Should a commitment with regard to delivery and service deadlines be expressly agreed upon contractually between qcompetence and the client and should qcompetence fall behind with the deadlines the following shall apply: should a period of grace not be adhered to by qcompetence, the client is entitled to withdraw from the contract. The client is entitled to further claims for damages only if qcompetence, their legal representatives or auxiliary persons have brought about the delay intentionally or grossly negligent. However, this liability is limited to predictable, typical damages.

11. Termination

The consultancy agreement ends after expiration of the stipulated time. Any termination agreements contrary thereof are to be agreed upon in written form. The right to extraordinary termination for cause shall remain unaffected.

12. Non-solicitation clause

The client is to refrain from measures to entice away employees of qcompetence. This obligation remains for up to one year after termination of contract. Should the client breach this obligation, he is obligated to pay liquidated damages to the amount of 50.000 EUR. The client is allowed proof that the loss occurred to qcompetence through poaching is none or very little.

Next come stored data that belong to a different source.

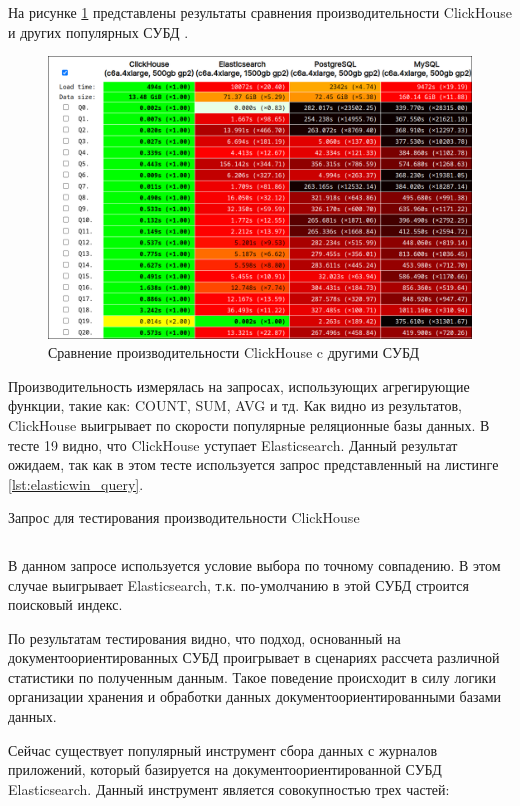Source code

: \documentclass[14pt, russian]{scrartcl}
\begin{document}
На рисунке \ref{fig:clickbench} представлены результаты сравнения производительности ClickHouse и других популярных СУБД \cite{ClickBench}.


\begin{figure}[H]
	\centering
	\begin{minipage}[t]{.9\textwidth}
		\centering
		\includegraphics[width=.7\textwidth]{./imgs/clickbench.png}
	\end{minipage}
	\caption{Сравнение производительности ClickHouse c другими СУБД}
	\label{fig:clickbench}
\end{figure}

Производительность измерялась на запросах, использующих агрегирующие функции, такие как: COUNT, SUM, AVG и тд. Как видно из результатов, ClickHouse
выигрывает по скорости популярные реляционные базы данных. В тесте 19 видно, что ClickHouse уступает Elasticsearch. Данный результат ожидаем,
так как в этом тесте используется запрос представленный на листинге \ref{lst:elasticwin_query}.

\begin{listing}[H]
	\caption{Запрос для тестирования производительности ClickHouse}
	\label{lst:elasticwin_query}
	\inputminted[style=bw, frame=single,fontsize = \footnotesize, linenos=false, xleftmargin = 1.5em]{SQL}{./listings/elastic_win.sql}
\end{listing}

В данном запросе используется условие выбора по точному совпадению. В этом случае выигрывает Elasticsearch,
т.к. по-умолчанию в этой СУБД строится поисковый индекс.

По результатам тестирования видно, что подход, основанный на документоориентированных СУБД проигрывает в сценариях рассчета различной статистики по полученным данным. Такое поведение происходит в силу логики организации хранения и обработки данных документоориентированными базами данных.

Сейчас существует популярный инструмент сбора данных с журналов приложений, который базируется на документоориентированной СУБД Elasticsearch. Данный инструмент является совокупностью трех частей:
\end{document}
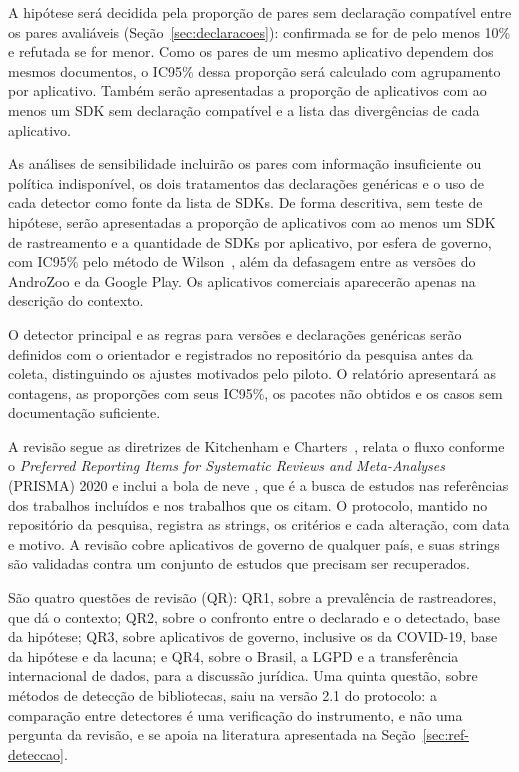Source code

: \label{sec:analise}

A hipótese será decidida pela proporção de pares sem declaração compatível entre os pares avaliáveis (Seção~\ref{sec:declaracoes}): confirmada se for de pelo menos 10\% e refutada se for menor. Como os pares de um mesmo aplicativo dependem dos mesmos documentos, o IC95\% dessa proporção será calculado com agrupamento por aplicativo. Também serão apresentadas a proporção de aplicativos com ao menos um SDK sem declaração compatível e a lista das divergências de cada aplicativo.

As análises de sensibilidade incluirão os pares com informação insuficiente ou política indisponível, os dois tratamentos das declarações genéricas e o uso de cada detector como fonte da lista de SDKs. De forma descritiva, sem teste de hipótese, serão apresentadas a proporção de aplicativos com ao menos um SDK de rastreamento e a quantidade de SDKs por aplicativo, por esfera de governo, com IC95\% pelo método de Wilson~\cite{wilson1927}, além da defasagem entre as versões do AndroZoo e da Google Play. Os aplicativos comerciais aparecerão apenas na descrição do contexto.

O detector principal e as regras para versões e declarações genéricas serão definidos com o orientador e registrados no repositório da pesquisa antes da coleta, distinguindo os ajustes motivados pelo piloto. O relatório apresentará as contagens, as proporções com seus IC95\%, os pacotes não obtidos e os casos sem documentação suficiente.

\label{sec:revisao}

A revisão segue as diretrizes de Kitchenham e Charters~\cite{kitchenham2007}, relata o fluxo conforme o \emph{Preferred Reporting Items for Systematic Reviews and Meta-Analyses} (PRISMA) 2020 \cite{page2021} e inclui a bola de neve \cite{wohlin2014}, que é a busca de estudos nas referências dos trabalhos incluídos e nos trabalhos que os citam. O protocolo, mantido no repositório da pesquisa, registra as strings, os critérios e cada alteração, com data e motivo. A revisão cobre aplicativos de governo de qualquer país, e suas strings são validadas contra um conjunto de estudos que precisam ser recuperados.

São quatro questões de revisão (QR): QR1, sobre a prevalência de rastreadores, que dá o contexto; QR2, sobre o confronto entre o declarado e o detectado, base da hipótese; QR3, sobre aplicativos de governo, inclusive os da COVID-19, base da hipótese e da lacuna; e QR4, sobre o Brasil, a LGPD e a transferência internacional de dados, para a discussão jurídica. Uma quinta questão, sobre métodos de detecção de bibliotecas, saiu na versão 2.1 do protocolo: a comparação entre detectores é uma verificação do instrumento, e não uma pergunta da revisão, e se apoia na literatura apresentada na Seção~\ref{sec:ref-deteccao}.

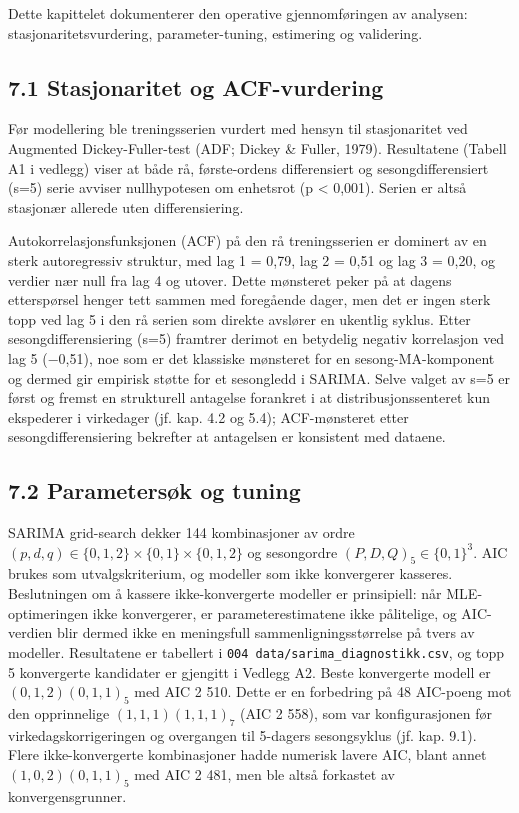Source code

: \documentclass[
  norsk,
  11pt,
  a4paper,
]{article}
\begin{document}
Dette kapittelet dokumenterer den operative gjennomføringen av analysen:
stasjonaritetsvurdering, parameter-tuning, estimering og validering.

\subsection{7.1 Stasjonaritet og
ACF-vurdering}\label{stasjonaritet-og-acf-vurdering}

Før modellering ble treningsserien vurdert med hensyn til stasjonaritet
ved Augmented Dickey-Fuller-test (ADF; Dickey \& Fuller, 1979).
Resultatene (Tabell A1 i vedlegg) viser at både rå, første-ordens
differensiert og sesongdifferensiert (s=5) serie avviser nullhypotesen
om enhetsrot (p \textless{} 0,001). Serien er altså stasjonær allerede
uten differensiering.

Autokorrelasjonsfunksjonen (ACF) på den rå treningsserien er dominert av
en sterk autoregressiv struktur, med lag 1 = 0,79, lag 2 = 0,51 og lag 3
= 0,20, og verdier nær null fra lag 4 og utover. Dette mønsteret peker
på at dagens etterspørsel henger tett sammen med foregående dager, men
det er ingen sterk topp ved lag 5 i den rå serien som direkte avslører
en ukentlig syklus. Etter sesongdifferensiering (s=5) framtrer derimot
en betydelig negativ korrelasjon ved lag 5 (−0,51), noe som er det
klassiske mønsteret for en sesong-MA-komponent og dermed gir empirisk
støtte for et sesongledd i SARIMA. Selve valget av s=5 er først og
fremst en strukturell antagelse forankret i at distribusjonssenteret kun
ekspederer i virkedager (jf. kap. 4.2 og 5.4); ACF-mønsteret etter
sesongdifferensiering bekrefter at antagelsen er konsistent med dataene.

\subsection{7.2 Parametersøk og tuning}\label{parametersuxf8k-og-tuning}

SARIMA grid-search dekker 144 kombinasjoner av ordre
\((p,d,q) \in \{0,1,2\} \times \{0,1\} \times \{0,1,2\}\) og sesongordre
\((P,D,Q)_5 \in \{0,1\}^3\). AIC brukes som utvalgskriterium, og
modeller som ikke konvergerer kasseres. Beslutningen om å kassere
ikke-konvergerte modeller er prinsipiell: når MLE-optimeringen ikke
konvergerer, er parameterestimatene ikke pålitelige, og AIC-verdien blir
dermed ikke en meningsfull sammenligningsstørrelse på tvers av modeller.
Resultatene er tabellert i \texttt{004\ data/sarima\_diagnostikk.csv},
og topp 5 konvergerte kandidater er gjengitt i Vedlegg A2. Beste
konvergerte modell er \((0,1,2)(0,1,1)_5\) med AIC 2 510. Dette er en
forbedring på 48 AIC-poeng mot den opprinnelige \((1,1,1)(1,1,1)_7\)
(AIC 2 558), som var konfigurasjonen før virkedagskorrigeringen og
overgangen til 5-dagers sesongsyklus (jf. kap. 9.1). Flere
ikke-konvergerte kombinasjoner hadde numerisk lavere AIC, blant annet
\((1,0,2)(0,1,1)_5\) med AIC 2 481, men ble altså forkastet av
konvergensgrunner.
\end{document}
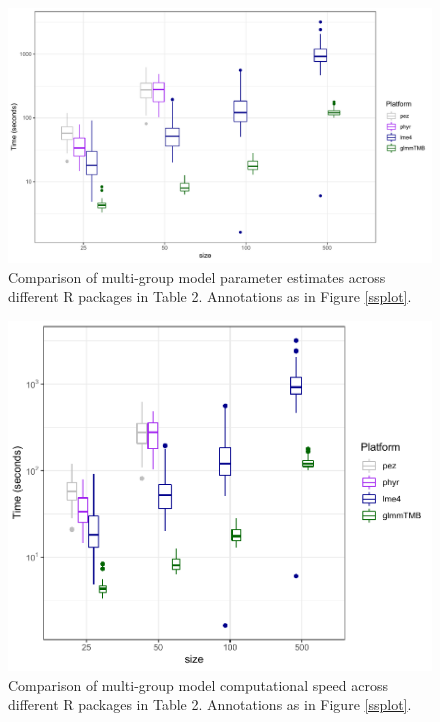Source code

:\documentclass[12pt]{article}
\begin{document}
\begin{center}
\begin{figure}[H]
  \includegraphics[scale=0.7,page=1]{./figure/msplot.pdf}
  \caption{Comparison of multi-group model parameter estimates across different R packages in Table 2. Annotations as in Figure \ref{ssplot}.
  }
  \label{msplot}
\end{figure}
\end{center}


\begin{center}
\begin{figure}[H]
  \includegraphics[scale=0.8]{./figure/mstime.pdf}
  \caption{Comparison of multi-group model computational speed across different R packages in Table 2. Annotations as in Figure \ref{ssplot}.}
  \label{msplot_time}
\end{figure}
\end{center}
\end{document}
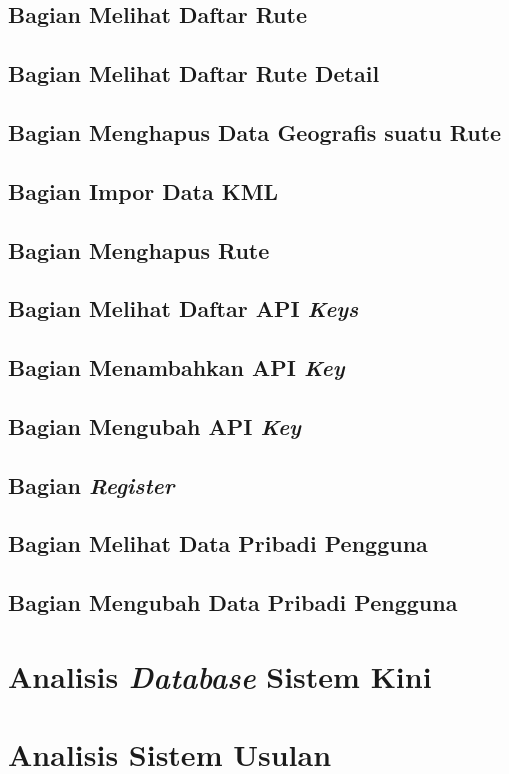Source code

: \subsection{Bagian Melihat Daftar Rute}
\label{sec:melihatdaftarrute}

\subsection{Bagian Melihat Daftar Rute Detail}
\label{sec:melihatdaftarrutedetail}

\subsection{Bagian Menghapus Data Geografis suatu Rute}
\label{sec:hapusgeografis}

\subsection{Bagian Impor Data KML}
\label{sec:imporkml}

\subsection{Bagian Menghapus Rute}
\label{sec:hapusrute}

\subsection{Bagian Melihat Daftar API \textit{Keys}}
\label{sec:lihatapikeys}

\subsection{Bagian Menambahkan API \textit{Key}}
\label{sec:tambahapikey}

\subsection{Bagian Mengubah API \textit{Key}}
\label{sec:ubahapikey}

\subsection{Bagian \textit{Register}}
\label{sec:bagianregister}

\subsection{Bagian Melihat Data Pribadi Pengguna}
\label{sec:lihatdatadiri}

\subsection{Bagian Mengubah Data Pribadi Pengguna}
\label{sec:ubahdatadiri}






\section{Analisis \textit{Database} Sistem Kini}
\label{sec:analisisdatabasesistemkini}


\section{Analisis Sistem Usulan}
\label{sec:analisissistemusulan}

13. Reservation of the right to rescind

Should qcompetence’s right to compensation be endangered due to impairment of the client’s financial circumstances or should the client have given false information with regard to his credit rating before signing the contract, qcompetence is entitled to rescind the contract provided that qcompetence has not fulfilled the contract yet.

14. Liability

14.1

qcompetence, their legal representatives or auxiliary persons are only liable for damage in cases of willful and grossly negligent breaches of duty.

14.2

The liability for damages from the negligent breach of an essential contractual duty is excluded from item 14.1. Essential contractual duties are obligations whose fulfillment are the basis for the due implementation of the contract and whose fullfilment the client trusts in a particular manner. This liability, however, is restricted to the predictable, typical damage.

14.3

qcompetence’s liability is unlimited for the loss of life, injuries and damage to health. The same applies for the liability according to product liability law, absence of a confirmed feature, deceitful concealment of a defect and acceptance of a guarantee by qcompetence.

14.4

Liability in cases of damage caused by force majeure is excluded.

14.5

Any liability for further damages or any claims for reimbursement of expenses is excluded.

15. Force Majeure

Should qcompetence’s services be considerably hindered or made impossible due to force majeure, qcompetence is entitled to set back the fulfillment of the contract for the duration of the hindrance as well as for an appropriate start-up time. As force majeure will be considered strike, lockout or like circumstances, insofar as they are unpredictable, profound and unintentional. Should such circumstance occur qcompetence will immediately inform client thereof.

16. Final provisions

16.1

The place of performance is qcompetence’s place of business.

16.2

Exclusive legal venue is Munich.

16.3

German law is applicable under exclusion of its law of conflict and the convention of the United Nations on contracts for the international sale of goods (CISG).

16.4

Amendments, supplements, as well as subsidiary agreements for these General Terms and Conditions must be made in writing. Any agreement cancelling the requirement of written form must also be completed in writing.

16.5

Should one or several provisions of these General Terms and Conditions become fully or partially legally invalid, this will not affect the validity of the other provisions.

16.6

The German language version of these T&C’s shall prevail and is agreed to be the definitive version of these T&C’s.